Subspecialist Collaborations & Other Resources

Pediatric Gastroenterology (see Services below for relevant providers)

A visit with gastroenterology may be helpful if the child is having trouble gaining weight or swallowing, or if a gastrostomy tube placement is being considered.

Pediatric Orthopedics (see Services below for relevant providers)

Refer for assistance in monitoring musculoskeletal health and addressing fractures.

Nutrition Assessment Services (see Services below for relevant providers)

Consider a visit with a nutritionist, especially if the child is having difficulty gaining weight.

Pediatric Endocrinology (see Services below for relevant providers)

If bone density is low, and there has been a fracture history, consider referral to endocrinology.

Bone Densitometry/DEXA (see Services below for relevant providers)

Obtain for baseline and re-evaluation.

Cardiology

Due to frequent cardiac problems related to abnormal development of conduction fibers in the heart, including prolonged QTc interval and sinus tachycardia and bradycardia, individuals with Rett syndrome should have regular EKGs and if abnormal be evaluated by a pediatric cardiologist (or a cardiologist familiar with pediatric cardiac disease). Valve problems or cardiac myopathies are not associated with Rett syndrome. [Briggs: 2014] Families who have a child with Rett syndrome and prolonged QT syndrome should know which medications to avoid (see Prescription Medications below). In some cases of prolonged QT, beta blockers may be helpful. Acetyl-L-carnitine may also be helpful; however, large safety studies have not been performed. [Briggs: 2014] Heart arrhythmias may be one of the causes of the rare cases of sudden death in girls with Rett syndrome. Sudden death occurs more frequently in Rett syndrome than in the general population, but the cause is not well understood. [Briggs: 2014] Even in girls without symptoms of heart disease, a baseline visit with cardiology and periodic follow-up is reasonable.

Subspecialist Collaborations & Other Resources

Pediatric Cardiology (see Services below for relevant providers)

Refer for assessment and management of cardiac problems, including formal review of EKGs and Holter monitoring.

Musculoskeletal

Girls with Rett syndrome should be followed for hand and foot contractures and deformities, fractures, hip subluxation or dislocation, and scoliosis. Monitor mobility aids like wheelchairs or walkers for appropriate fit.

Scoliosis
Scoliosis can start prior to puberty, advance rapidly, and continue after puberty. [Downs: 2009] By age 16, 85% of girls with Rett syndrome develop scoliosis to some extent, and many undergo spine surgery. [Killian: 2017] Spine imaging is recommended when scoliosis is initially observed and then every 6-12 months depending on the degree of the Cobb angle, ambulatory status, and stage of puberty. Because of the complexity of the detailed guidelines for the management of scoliosis in Rett syndrome, spinal imaging may be coordinated by the child’s orthopedic surgeon. [Downs: 2009]

Hips
Hip subluxation or dislocation is also common, but not painful (so it could be easily overlooked). In one study, hip problems were noted in 50% of girls with Rett syndrome by age 15.6 years. [Tay: 2010] Hip imaging is recommended annually starting at age 18 months for children who are non-ambulatory and if there is a positive Galeazzi sign or other concerning physical exam findings. [Tay: 2010] Similar to spine management, imaging may be coordinated by the orthopedic specialist.
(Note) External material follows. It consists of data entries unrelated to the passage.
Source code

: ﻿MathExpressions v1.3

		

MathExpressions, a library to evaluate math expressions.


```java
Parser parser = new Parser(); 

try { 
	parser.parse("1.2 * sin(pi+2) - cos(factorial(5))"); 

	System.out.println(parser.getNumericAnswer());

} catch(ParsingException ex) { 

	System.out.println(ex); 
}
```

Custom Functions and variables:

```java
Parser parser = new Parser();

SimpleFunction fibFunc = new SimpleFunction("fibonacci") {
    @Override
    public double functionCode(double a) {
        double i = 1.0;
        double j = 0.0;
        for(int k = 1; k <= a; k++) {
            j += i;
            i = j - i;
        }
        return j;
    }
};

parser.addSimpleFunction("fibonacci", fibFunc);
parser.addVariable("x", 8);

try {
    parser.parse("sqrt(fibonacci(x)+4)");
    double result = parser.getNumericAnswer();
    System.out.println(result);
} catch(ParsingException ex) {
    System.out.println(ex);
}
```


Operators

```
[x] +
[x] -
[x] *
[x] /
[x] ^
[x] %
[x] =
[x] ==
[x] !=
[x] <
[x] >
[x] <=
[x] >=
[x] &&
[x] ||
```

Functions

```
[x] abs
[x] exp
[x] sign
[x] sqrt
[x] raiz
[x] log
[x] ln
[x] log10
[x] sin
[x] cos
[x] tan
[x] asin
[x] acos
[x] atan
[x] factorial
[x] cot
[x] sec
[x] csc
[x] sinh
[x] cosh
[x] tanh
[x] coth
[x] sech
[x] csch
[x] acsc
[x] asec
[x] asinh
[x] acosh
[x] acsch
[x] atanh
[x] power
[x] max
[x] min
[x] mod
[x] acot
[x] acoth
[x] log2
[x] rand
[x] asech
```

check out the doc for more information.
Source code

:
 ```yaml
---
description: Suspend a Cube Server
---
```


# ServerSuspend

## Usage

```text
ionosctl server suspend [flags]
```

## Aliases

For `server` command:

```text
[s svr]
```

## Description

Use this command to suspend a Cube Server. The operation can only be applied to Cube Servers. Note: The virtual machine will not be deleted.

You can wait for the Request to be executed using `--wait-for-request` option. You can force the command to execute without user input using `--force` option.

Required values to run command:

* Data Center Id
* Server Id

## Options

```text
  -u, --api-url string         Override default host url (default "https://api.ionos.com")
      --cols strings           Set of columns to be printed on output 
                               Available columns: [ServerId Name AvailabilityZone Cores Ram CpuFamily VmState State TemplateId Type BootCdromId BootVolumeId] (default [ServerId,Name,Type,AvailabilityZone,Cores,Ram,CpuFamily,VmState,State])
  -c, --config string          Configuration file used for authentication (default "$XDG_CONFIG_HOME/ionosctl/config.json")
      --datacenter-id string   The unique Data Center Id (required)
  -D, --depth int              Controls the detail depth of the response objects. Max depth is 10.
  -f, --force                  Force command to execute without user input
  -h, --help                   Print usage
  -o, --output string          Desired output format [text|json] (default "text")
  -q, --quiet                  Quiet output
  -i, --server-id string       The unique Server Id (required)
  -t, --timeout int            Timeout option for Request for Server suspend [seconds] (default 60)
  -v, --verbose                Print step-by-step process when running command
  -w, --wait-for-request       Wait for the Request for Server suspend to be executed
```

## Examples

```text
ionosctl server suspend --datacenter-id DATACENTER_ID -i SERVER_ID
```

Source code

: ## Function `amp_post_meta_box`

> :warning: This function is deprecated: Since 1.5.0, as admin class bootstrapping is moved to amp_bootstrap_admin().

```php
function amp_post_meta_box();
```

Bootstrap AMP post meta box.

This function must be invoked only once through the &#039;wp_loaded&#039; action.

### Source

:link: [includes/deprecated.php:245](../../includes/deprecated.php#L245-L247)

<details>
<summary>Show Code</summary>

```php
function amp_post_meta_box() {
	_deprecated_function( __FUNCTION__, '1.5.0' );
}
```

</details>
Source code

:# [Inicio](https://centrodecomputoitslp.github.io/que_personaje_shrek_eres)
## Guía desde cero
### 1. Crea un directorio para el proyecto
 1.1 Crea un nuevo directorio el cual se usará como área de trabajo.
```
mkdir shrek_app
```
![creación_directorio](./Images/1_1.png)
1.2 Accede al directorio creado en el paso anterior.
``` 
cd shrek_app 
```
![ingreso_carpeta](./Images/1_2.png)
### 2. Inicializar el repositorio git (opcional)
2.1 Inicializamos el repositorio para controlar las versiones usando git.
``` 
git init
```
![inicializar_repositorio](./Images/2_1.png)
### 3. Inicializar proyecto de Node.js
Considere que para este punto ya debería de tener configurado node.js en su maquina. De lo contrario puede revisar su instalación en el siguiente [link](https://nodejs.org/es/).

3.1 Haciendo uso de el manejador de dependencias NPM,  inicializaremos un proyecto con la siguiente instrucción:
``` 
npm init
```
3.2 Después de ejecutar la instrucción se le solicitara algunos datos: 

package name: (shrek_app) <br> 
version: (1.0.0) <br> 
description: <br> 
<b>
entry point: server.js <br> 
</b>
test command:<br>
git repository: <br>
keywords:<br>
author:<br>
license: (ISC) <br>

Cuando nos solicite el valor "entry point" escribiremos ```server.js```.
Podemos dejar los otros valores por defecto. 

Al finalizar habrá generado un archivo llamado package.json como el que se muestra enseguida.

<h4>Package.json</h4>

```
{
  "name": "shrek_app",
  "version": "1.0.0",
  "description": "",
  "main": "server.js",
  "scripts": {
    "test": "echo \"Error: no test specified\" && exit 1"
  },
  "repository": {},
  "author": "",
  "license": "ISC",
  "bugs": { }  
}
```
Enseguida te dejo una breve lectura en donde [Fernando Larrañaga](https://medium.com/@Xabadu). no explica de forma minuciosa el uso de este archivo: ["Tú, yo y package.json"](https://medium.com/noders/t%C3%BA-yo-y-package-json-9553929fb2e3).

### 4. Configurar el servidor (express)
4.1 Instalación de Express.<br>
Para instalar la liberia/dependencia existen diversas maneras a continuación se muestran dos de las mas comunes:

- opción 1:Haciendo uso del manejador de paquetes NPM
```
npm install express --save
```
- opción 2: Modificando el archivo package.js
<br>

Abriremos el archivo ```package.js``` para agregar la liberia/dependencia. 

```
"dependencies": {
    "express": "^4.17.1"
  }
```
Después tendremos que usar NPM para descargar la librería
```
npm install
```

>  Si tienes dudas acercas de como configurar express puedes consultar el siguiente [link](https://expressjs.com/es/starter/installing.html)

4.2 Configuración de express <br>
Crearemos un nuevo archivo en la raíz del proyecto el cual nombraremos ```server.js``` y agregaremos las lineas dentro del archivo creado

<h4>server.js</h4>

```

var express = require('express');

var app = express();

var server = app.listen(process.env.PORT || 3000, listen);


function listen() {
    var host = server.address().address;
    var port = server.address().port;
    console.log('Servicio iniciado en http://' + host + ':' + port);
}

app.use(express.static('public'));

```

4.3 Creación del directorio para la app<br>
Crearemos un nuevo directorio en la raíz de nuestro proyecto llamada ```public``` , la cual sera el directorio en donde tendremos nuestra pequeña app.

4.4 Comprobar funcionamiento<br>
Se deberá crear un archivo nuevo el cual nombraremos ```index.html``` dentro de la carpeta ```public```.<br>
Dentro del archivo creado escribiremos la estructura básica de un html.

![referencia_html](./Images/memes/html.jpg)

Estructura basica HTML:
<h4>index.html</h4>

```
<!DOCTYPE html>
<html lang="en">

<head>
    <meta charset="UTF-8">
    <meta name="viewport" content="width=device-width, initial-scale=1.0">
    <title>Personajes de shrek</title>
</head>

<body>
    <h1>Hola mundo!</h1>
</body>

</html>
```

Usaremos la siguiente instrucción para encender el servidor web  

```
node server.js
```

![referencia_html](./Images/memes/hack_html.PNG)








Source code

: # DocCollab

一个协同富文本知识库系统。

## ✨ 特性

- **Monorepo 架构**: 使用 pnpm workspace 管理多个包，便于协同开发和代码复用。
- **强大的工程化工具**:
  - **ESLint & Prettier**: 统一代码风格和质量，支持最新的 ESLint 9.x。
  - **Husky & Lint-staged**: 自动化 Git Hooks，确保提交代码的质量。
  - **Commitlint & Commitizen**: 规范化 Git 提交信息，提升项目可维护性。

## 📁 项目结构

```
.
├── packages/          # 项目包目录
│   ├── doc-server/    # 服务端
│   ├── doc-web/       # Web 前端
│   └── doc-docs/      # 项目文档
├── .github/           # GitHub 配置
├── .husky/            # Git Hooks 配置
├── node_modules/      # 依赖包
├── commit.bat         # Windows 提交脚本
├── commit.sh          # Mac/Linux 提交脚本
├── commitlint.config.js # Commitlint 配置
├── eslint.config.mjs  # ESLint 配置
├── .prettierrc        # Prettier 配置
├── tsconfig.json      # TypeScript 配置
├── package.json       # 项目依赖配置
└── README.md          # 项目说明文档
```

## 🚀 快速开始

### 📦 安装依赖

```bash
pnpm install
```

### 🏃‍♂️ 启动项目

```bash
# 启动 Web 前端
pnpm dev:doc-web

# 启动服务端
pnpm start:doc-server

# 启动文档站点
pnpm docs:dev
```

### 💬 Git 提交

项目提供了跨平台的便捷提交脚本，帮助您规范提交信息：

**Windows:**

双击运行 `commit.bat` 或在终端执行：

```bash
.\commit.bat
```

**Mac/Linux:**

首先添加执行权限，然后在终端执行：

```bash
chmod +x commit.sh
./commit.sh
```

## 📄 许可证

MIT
Subspecialist Collaborations & Other Resources

Pediatric Orthopedics (see Services below for relevant providers)

Refer for ongoing surveillance and management of musculoskeletal issues.

Mobility/Function/ADLs/Adaptive

Children with Rett syndrome usually need developmental and rehabilitative therapies, including physical, occupational, and speech therapies, and may benefit from an augmentative communication device. For family education, see Augmentative Communication (AAC).

Since it takes time to evaluate a child for a wheelchair, get insurance approval, and order the wheelchair (possibly as long as 6 months), this needs to be done before the child is having great difficulty walking. Parents generally find that having a wheelchair available is helpful, although sometimes initially raising the issue of a child needing a wheelchair can be emotionally difficult. If families would like to learn more, they can be directed to Wheelchairs and Adapted Strollers. Good positioning in a wheelchair with postural support and availability of a tray for toys and food may be helpful with developmental tasks, and also in preventing scoliosis.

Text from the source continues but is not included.